Problem to solve:
Go through the records below and copy out every line that contains the word "like".

Records to process:

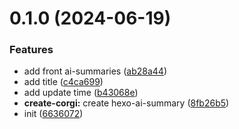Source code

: # 0.1.0 (2024-06-19)


### Features

* add front ai-summaries ([ab28a44](https://github.com/tardis-ksh/hexo-ai-summaries/commit/ab28a44bf0c473b6c7016762b0985b649401e61e))
* add title ([c4ca699](https://github.com/tardis-ksh/hexo-ai-summaries/commit/c4ca699972bb1e3a6564751d7eed1257279ec3e5))
* add update time ([b43068e](https://github.com/tardis-ksh/hexo-ai-summaries/commit/b43068e5c4e9d084458f8f5ecca412e374826d71))
* **create-corgi:** create hexo-ai-summary ([8fb26b5](https://github.com/tardis-ksh/hexo-ai-summaries/commit/8fb26b5d9fa2c22eff73eb450edf4cc51decc01b))
* init ([6636072](https://github.com/tardis-ksh/hexo-ai-summaries/commit/663607295eb3befeb15d0cbffc6291c4347b5c3f))



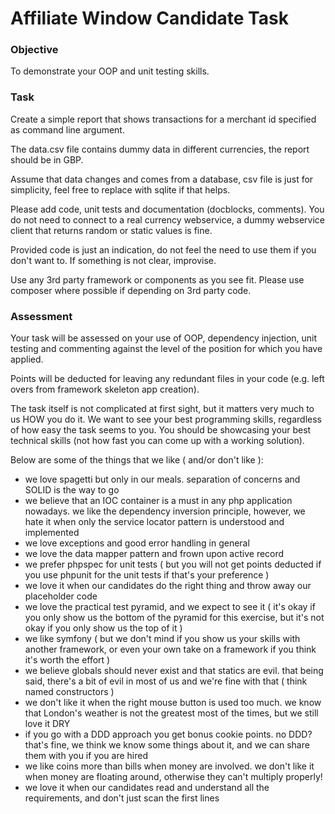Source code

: Affiliate Window Candidate Task
===============================

### Objective

To demonstrate your OOP and unit testing skills.

### Task

Create a simple report that shows transactions for a merchant id specified as command line argument.

The data.csv file contains dummy data in different currencies, the report should be in GBP.

Assume that data changes and comes from a database, csv file is just for simplicity, 
feel free to replace with sqlite if that helps.

Please add code, unit tests and documentation (docblocks, comments). You do not need to connect to a real currency webservice, a dummy webservice client that returns random or static values is fine.

Provided code is just an indication, do not feel the need to use them if you don't want to. If something is not clear, improvise.

Use any 3rd party framework or components as you see fit. Please use composer where possible if depending on 3rd party code.

### Assessment

Your task will be assessed on your use of OOP, dependency injection, unit testing and commenting against the level of the position for which you have applied.

Points will be deducted for leaving any redundant files in your code (e.g. left overs from framework skeleton app creation).

The task itself is not complicated at first sight, but it matters very much to us HOW you do it. We want to see your best programming skills, regardless of how easy the task seems to you. You should be showcasing your best technical skills (not how fast you can come up with a working solution).

Below are some of the things that we like ( and/or don't like ):

* we love spagetti but only in our meals. separation of concerns and SOLID is the way to go
* we believe that an IOC container is a must in any php application nowadays. we like the dependency inversion principle, however, we hate it when only the service locator pattern is understood and implemented
* we love exceptions and good error handling in general
* we love the data mapper pattern and frown upon active record
* we prefer phpspec for unit tests ( but you will not get points deducted if you use phpunit for the unit tests if that's your preference )
* we love it when our candidates do the right thing and throw away our placeholder code
* we love the practical test pyramid, and we expect to see it ( it's okay if you only show us the bottom of the pyramid for this exercise, but it's not okay if you only show us the top of it )
* we like symfony ( but we don't mind if you show us your skills with another framework, or even your own take on a framework if you think it's worth the effort )
* we believe globals should never exist and that statics are evil. that being said, there's a bit of evil in most of us and we're fine with that ( think named constructors )
* we don't like it when the right mouse button is used too much. we know that London's weather is not the greatest most of the times, but we still love it DRY
* if you go with a DDD approach you get bonus cookie points. no DDD? that's fine, we think we know some things about it, and we can share them with you if you are hired
* we like coins more than bills when money are involved. we don't like it when money are floating around, otherwise they can't multiply properly!
* we love it when our candidates read and understand all the requirements, and don't just scan the first lines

Response for this exercise:
Below are some of the things that we like ( and/or don't like ):
* we believe that an IOC container is a must in any php application nowadays. we like the dependency inversion principle, however, we hate it when only the service locator pattern is understood and implemented
* we like symfony ( but we don't mind if you show us your skills with another framework, or even your own take on a framework if you think it's worth the effort )
* we don't like it when the right mouse button is used too much. we know that London's weather is not the greatest most of the times, but we still love it DRY
* we like coins more than bills when money are involved. we don't like it when money are floating around, otherwise they can't multiply properly!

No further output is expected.